To keep me accountable:
- I’ll report my editing progress every week on the blog. And to reach this goal, I’m only blogging every other week this month, but on the off week, I’ll still provide an update on the blog. (So, the next full blog will be in two weeks.)
- And I’ll report my progress weekly to my accountability partners.
- My reward for reaching this goal is to buy a new pair of shoes. (I admit, I need rewards to help motivate me.)

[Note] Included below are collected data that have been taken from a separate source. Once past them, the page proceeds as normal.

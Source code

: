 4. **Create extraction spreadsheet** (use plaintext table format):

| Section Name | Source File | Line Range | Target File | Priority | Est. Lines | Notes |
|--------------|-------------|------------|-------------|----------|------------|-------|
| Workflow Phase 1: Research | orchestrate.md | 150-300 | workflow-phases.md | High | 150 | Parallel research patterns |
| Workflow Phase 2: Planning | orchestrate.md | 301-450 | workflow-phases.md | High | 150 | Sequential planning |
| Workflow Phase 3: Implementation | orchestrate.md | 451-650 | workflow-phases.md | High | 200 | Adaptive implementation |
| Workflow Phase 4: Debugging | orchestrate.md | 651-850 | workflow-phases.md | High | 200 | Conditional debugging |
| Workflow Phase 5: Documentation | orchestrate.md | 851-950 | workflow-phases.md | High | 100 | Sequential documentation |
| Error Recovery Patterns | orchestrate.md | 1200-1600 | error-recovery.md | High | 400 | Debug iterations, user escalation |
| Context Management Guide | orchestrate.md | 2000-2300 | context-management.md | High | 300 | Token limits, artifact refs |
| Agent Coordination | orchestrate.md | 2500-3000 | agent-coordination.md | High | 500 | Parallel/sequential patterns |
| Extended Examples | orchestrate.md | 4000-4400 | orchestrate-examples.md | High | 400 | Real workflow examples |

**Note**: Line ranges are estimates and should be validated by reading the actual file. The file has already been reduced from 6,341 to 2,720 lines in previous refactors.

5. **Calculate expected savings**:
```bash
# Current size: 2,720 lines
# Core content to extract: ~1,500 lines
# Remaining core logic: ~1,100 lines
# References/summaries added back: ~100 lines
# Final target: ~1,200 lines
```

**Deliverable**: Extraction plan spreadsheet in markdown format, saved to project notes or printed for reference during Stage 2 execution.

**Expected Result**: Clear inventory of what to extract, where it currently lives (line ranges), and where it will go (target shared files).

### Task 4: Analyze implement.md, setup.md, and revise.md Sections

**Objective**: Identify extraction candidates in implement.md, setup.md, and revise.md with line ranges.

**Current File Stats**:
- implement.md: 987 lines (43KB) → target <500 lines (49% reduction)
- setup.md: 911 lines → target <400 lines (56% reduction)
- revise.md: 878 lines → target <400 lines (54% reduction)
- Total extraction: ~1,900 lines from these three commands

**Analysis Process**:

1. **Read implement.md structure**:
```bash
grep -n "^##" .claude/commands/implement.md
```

I feel relieved opening up to you, especially because I’ve blogged about my deadline, but didn’t give an update when it came and went. But I no longer want to empower shame or guilt, but embrace grace, joy, and progress. I realize this is another opportunity to rely on God’s grace to make this happen instead of my strength. I tend to be independent and determined, trying to flex my muscles and push through, but God doesn’t ask me to do that. He asks me to rely on Jesus’s strength working through me.
For it is God who works in you, both to will and to work for his good pleasure. Philippians 2:13 ESV
20 Now may the God of peace who brought again from the dead our Lord Jesus, the great shepherd of the sheep, by the blood of the eternal covenant, 21 equip you with everything good that you may do his will, working in us that which is pleasing in his sight, through Jesus Christ, to whom be glory forever and ever. Amen. Hebrews 13:20-21.
Recently, the husband of a proficient writer shared with me that his wife has always met her manuscript deadlines for her publisher. Think just one time when she was hospitalized, she submitted the manuscript the day after the deadline (still impressive!) That statement convicted me. Since I don’t have a publisher or an agent yet, I’m writing on my own “time”. But I still need to be as accountable if I were meeting a publisher’s deadline.
So, will you help me? I need your tips, encouragement, and any wisdom you learned from a similar experience. Thank you!